Topological Quotients: Understanding $X/\sim$ and $X/Y$ with Insights into the disk Structure.

Question

I could use some assistance in clarifying a concept. In topology, when we have a space denoted as $X$, we can create a quotient space (a space of equivalence classes) denoted as $X/\sim$, where $\sim$ is an equivalence relation defined on $X$. However, I'm curious about the meaning of $X/Y$ when both $X$ and $Y$ are topological spaces. Specifically, I'd like to understand why the quotient $S^1 \times [0,1]/S^1 \times \{1\}$ is referred to as a disk $D^2$.

Answer 1

As @SassatelliGiulio already notes in the comments, $X / Y$ in the context of topological spaces where $Y \subseteq X$ is a subspace means the quotient $X / {{\sim_Y}}$ where $a \sim_Y b$ if $a, b \in Y$ (or $a = b$). In other words, $X / Y$ is obtained from $X$ by taking all the points in $Y$ and identifying them to be a single point. We also say that $X / Y$ is obtained from $X$ by collapsing $Y$.

For your concrete example, $S^1 \times [0, 1]$ is a cylinder, and collapsing the "top" (or bottom, depending on which way you draw it) boundary circle $S^1 \times \{1\}$ gives you a cone, which is homeomorphic to $D^2$. More formally, the map $f\colon S^1 \times [0, 1] \to D^2$ given by $f(x, t) = (1 - t)x$ is continuous and $f(x, 1) = 0$ for all $x \in S^1$, so by the universal property of quotient spaces it factors over a map $S^1 \times [0, 1] / S^1 \times \{1\} \to D^2$ (note for this that a map $g\colon X \to Z$ respects $\sim_Y$ iff $g|_Y$ is constant) which is in fact a homeomorphism (I leave checking the details of this to you :)

Answer 2

As mentioned in the comments, the quotient of a space $X$ by a subspace $Y$ is the space whose points are equivalence classes such that all of $Y$ is a single class (a point in the quotient), and every point in $X \setminus Y$ is a singleton class. So, we often speak of collapsing $Y$ to a point in $X$, thinking of the quotient map $X \twoheadrightarrow X/Y$.

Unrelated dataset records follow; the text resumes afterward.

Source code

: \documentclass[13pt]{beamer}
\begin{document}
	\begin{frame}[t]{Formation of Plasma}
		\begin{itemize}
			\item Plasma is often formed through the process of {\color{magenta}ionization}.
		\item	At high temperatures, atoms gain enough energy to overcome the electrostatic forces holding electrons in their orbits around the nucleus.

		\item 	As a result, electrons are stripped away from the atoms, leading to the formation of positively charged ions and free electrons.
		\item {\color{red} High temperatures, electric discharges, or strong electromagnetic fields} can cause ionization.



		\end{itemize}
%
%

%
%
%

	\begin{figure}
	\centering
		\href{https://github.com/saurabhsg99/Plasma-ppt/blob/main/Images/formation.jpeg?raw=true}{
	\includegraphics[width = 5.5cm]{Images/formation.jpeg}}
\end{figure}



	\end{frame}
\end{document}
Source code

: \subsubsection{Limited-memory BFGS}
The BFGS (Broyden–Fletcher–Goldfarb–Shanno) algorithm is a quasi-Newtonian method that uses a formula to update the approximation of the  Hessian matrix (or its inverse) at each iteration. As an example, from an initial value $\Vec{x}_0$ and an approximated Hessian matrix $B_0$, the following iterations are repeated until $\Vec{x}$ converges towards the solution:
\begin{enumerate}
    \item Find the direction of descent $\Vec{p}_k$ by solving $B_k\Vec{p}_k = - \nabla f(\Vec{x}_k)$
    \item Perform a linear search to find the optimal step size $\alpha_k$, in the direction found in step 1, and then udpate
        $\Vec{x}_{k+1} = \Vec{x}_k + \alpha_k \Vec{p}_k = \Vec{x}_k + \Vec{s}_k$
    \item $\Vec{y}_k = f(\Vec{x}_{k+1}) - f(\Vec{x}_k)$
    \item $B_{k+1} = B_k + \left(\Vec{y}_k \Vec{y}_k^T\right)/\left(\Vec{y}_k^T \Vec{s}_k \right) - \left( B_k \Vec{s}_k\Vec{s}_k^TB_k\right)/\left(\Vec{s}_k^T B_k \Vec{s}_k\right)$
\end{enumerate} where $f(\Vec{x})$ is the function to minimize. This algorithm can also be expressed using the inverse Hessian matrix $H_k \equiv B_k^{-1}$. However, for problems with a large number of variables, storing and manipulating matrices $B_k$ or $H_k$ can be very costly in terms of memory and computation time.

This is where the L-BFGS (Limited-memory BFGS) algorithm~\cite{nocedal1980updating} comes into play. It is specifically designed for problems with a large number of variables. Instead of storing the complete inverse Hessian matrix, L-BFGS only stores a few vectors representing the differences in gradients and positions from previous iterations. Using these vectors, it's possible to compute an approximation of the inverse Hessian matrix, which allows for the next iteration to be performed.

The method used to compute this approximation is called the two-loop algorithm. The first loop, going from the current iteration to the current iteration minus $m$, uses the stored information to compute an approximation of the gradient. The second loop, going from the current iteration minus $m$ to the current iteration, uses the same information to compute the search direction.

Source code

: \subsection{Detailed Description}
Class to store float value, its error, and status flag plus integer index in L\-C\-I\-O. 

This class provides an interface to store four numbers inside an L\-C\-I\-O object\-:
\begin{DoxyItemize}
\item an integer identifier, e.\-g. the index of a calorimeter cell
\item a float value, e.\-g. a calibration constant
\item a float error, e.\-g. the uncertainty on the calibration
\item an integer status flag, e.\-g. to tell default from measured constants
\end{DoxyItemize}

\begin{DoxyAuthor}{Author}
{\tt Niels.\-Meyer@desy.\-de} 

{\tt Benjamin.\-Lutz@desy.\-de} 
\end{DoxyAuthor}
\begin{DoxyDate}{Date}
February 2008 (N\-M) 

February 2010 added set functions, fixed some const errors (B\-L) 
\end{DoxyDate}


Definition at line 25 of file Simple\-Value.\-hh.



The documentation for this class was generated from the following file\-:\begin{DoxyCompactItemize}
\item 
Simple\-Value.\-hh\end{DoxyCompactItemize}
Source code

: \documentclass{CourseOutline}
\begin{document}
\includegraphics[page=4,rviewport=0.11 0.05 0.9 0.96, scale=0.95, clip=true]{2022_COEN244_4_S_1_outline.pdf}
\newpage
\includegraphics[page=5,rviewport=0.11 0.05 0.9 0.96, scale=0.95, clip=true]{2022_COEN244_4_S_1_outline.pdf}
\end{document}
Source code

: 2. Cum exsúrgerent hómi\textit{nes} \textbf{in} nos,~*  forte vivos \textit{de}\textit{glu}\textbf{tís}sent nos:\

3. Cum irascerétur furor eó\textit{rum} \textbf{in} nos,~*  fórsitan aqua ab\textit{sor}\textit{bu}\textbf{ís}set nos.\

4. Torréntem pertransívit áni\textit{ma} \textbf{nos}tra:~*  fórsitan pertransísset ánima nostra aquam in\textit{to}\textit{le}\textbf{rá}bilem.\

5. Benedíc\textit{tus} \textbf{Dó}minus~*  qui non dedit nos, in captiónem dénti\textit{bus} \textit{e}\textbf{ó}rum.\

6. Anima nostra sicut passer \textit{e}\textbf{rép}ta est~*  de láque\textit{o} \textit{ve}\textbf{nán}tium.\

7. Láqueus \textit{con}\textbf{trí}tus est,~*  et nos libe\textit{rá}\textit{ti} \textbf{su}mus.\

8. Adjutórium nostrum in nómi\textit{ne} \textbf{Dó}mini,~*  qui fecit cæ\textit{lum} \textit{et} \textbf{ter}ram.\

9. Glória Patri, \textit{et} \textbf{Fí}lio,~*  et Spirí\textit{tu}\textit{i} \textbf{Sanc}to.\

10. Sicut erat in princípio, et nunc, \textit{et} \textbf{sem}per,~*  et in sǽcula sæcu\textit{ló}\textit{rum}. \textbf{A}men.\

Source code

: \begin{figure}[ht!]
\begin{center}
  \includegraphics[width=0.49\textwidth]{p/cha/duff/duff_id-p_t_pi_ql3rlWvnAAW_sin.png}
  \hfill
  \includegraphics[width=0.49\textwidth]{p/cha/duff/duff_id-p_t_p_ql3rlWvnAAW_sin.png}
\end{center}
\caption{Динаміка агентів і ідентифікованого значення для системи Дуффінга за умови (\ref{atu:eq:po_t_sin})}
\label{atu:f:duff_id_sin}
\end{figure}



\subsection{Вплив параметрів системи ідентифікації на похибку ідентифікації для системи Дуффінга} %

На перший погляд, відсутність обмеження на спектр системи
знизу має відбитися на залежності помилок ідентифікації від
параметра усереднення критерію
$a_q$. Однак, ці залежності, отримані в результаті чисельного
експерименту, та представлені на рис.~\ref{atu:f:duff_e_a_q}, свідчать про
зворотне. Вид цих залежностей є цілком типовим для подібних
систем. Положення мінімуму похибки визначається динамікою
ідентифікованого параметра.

In your example, $X = S^1 \times [0, 1]$ is the cylinder over the circle, and the subspace $Y = S^1 \times \{1\}$ is the circle at one end of the cylinder. What happens when you pinch all of that circle to a single point under the quotient $q$?

You get a cone. Now, you have to convince yourself that this cone is homeomorphic to the disk $D^2$. Picture pushing the cone point down to the plane of the bottom circular boundary, effectively smashing it into the plane. Can you write down this map $h: X/Y \to D^2$ explicitly?